# prewar schwinn motorbike



## tomsjack (May 25, 2022)

prewar schwinn motorbike On Ebay

https://www.ebay.com/itm/125331517449?


----------



## Big Moe (May 25, 2022)

Oh yeah, they're on Crack at that price.


----------



## bobcycles (May 25, 2022)

hmmmm seller is in Venice Ca .... alot goin' on 😂🤣😂🤣😂🤣😂🤣 in Venice... including substance abuse!


----------



## 49autocycledeluxe (May 25, 2022)

like I always say, you can easily lower a price. 

I paid $100.00 for my rideable 41 DX.  that one needs a chain, so my offer would be $50.00


----------



## GTs58 (May 25, 2022)

bobcycles said:


> hmmmm seller is in Venice Ca .... alot goin' on 😂🤣😂🤣😂🤣😂🤣 in Venice... including substance abuse!

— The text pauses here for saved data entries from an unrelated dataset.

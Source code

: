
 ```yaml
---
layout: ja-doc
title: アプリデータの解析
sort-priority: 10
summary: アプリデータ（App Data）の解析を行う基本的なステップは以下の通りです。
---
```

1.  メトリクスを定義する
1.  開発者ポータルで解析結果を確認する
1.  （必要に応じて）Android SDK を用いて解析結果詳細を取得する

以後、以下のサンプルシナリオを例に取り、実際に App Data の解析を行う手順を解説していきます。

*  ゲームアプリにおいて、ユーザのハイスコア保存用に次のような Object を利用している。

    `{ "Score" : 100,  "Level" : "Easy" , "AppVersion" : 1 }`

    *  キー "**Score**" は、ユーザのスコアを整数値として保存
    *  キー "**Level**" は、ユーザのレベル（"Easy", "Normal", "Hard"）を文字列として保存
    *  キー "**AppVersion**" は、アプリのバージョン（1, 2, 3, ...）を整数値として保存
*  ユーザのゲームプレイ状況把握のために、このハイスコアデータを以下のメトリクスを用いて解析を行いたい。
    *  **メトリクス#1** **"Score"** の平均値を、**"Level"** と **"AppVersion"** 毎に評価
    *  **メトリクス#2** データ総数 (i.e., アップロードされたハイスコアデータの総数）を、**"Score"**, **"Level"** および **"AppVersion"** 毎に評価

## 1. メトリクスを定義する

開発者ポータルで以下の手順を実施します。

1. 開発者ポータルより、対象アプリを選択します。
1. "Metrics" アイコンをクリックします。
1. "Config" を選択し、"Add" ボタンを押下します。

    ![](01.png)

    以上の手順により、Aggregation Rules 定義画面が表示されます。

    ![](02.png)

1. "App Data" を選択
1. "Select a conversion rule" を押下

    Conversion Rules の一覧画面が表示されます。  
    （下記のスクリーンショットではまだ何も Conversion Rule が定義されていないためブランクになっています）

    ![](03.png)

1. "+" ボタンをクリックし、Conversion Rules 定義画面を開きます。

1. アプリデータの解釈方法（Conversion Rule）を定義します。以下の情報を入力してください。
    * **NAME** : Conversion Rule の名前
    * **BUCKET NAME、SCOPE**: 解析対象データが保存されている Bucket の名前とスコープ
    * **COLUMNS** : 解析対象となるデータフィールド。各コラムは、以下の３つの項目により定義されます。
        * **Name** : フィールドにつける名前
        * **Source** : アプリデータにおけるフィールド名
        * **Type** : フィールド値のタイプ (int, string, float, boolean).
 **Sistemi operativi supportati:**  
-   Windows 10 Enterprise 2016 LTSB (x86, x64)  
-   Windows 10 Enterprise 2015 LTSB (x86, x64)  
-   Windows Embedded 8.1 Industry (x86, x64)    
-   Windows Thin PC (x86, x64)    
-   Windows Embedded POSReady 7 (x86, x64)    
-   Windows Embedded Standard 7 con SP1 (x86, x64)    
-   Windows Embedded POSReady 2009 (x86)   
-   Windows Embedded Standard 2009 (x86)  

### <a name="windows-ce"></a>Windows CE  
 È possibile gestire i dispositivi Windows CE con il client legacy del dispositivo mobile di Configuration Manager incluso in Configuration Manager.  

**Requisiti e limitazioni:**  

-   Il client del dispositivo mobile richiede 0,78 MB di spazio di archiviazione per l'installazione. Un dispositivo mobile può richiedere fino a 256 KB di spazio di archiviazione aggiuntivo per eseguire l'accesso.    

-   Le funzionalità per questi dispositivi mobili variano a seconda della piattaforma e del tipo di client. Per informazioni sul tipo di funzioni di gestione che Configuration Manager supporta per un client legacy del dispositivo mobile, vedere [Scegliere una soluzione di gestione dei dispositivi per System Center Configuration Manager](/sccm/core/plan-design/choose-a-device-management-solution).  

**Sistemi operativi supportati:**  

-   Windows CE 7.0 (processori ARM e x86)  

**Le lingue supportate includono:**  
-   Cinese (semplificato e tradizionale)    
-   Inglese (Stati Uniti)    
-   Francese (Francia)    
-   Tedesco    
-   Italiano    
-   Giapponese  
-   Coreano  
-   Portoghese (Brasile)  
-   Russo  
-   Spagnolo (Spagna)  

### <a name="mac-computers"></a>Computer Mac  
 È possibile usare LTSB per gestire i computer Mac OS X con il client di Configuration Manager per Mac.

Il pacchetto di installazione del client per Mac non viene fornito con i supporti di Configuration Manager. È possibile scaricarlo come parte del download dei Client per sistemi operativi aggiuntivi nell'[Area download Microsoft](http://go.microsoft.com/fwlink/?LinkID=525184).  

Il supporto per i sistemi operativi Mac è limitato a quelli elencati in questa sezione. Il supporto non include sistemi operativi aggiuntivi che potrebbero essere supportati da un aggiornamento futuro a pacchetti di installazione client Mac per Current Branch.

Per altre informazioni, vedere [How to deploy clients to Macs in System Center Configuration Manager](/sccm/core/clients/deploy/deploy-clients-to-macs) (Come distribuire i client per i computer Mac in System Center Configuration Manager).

He's already sold two, and the tank off one of them is was for sale on DOND.


----------



## catfish (May 29, 2022)

It is a nice bike.


----------



## BFGforme (May 29, 2022)

@biker


----------



## BFGforme (May 30, 2022)

@SJ_BIKER


----------



## SJ_BIKER (May 30, 2022)

BFGforme said:


> @SJ_BIKER



Why?


----------



## oldmtrcyc (May 30, 2022)

Seller has a 50% positive rating!!!  And only 13 total feedback.


----------